▶ _TASK DETAILS_: The answer must consist of every line in the records below that contains the string "layouts".

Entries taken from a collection
***

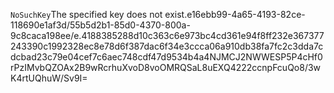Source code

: <?xml version="1.0" encoding="UTF-8"?>
<Error><Code>NoSuchKey</Code><Message>The specified key does not exist.</Message><Key>e16ebb99-4a65-4193-82ce-118690e1af3d/55b5d2b1-85d0-4370-800a-9c8caca198ee/e.4188385288d10c363c6e973bc4cd361e94f8ff232e367377243390c1992328ec8e78d6f387dac6f34e3ccca06a910db38fa7fc2c3dda7cdcbad23c79e04cef7c6aec748cdf47d9534b4a</Key><RequestId>4NJMCJ2NWWESP5P4</RequestId><HostId>cHf0rPzIMvbQZOAx2B9wRcrhuXvoD8voOMRQSaL8uEXQ4222ccnpFcuQo8/3wK4rtUQhuW/Sv9I=</HostId></Error>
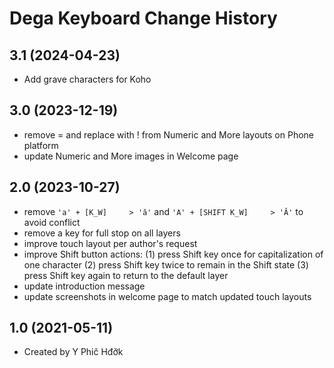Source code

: Dega Keyboard Change History
====================

3.1 (2024-04-23)
----------------
* Add grave characters for Koho

3.0 (2023-12-19)
----------------
* remove = and replace with ! from Numeric and More layouts on Phone platform 
* update Numeric and More images in Welcome page

2.0 (2023-10-27)
----------------
* remove `'a' + [K_W]     > 'ă'` and `'A' + [SHIFT K_W]     > 'Ă'` to avoid conflict
* remove a key for full stop on all layers
* improve touch layout per author's request
* improve Shift button actions: 
	(1) press Shift key once for capitalization of one character
	(2) press Shift key twice to remain in the Shift state
	(3) press Shift key again to return to the default layer 
* update introduction message
* update screenshots in welcome page to match updated touch layouts

1.0 (2021-05-11)
----------------
* Created by Y Phič Hđơ̆k
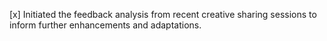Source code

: [x] Initiated the feedback analysis from recent creative sharing sessions to inform further enhancements and adaptations.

***

▶ _RESPONSE BELOW_:
* remove = and replace with ! from Numeric and More layouts on Phone platform 
* update screenshots in welcome page to match updated touch layouts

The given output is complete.